Stored entries:
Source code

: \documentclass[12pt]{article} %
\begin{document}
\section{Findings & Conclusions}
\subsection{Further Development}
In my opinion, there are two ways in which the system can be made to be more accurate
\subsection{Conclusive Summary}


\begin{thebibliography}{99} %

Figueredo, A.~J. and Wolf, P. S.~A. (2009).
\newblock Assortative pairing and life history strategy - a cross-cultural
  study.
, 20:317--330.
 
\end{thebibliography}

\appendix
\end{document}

• [Work task]: Retype exactly. Start at the line with "Figueredo, A.~J. and Wolf, P. S.~A. (2009)." and stop at the last line of the data.

• [Expected output]:
Figueredo, A.~J. and Wolf, P. S.~A. (2009).
\newblock Assortative pairing and life history strategy - a cross-cultural
  study.
, 20:317--330.
 
\end{thebibliography}

\appendix
\end{document}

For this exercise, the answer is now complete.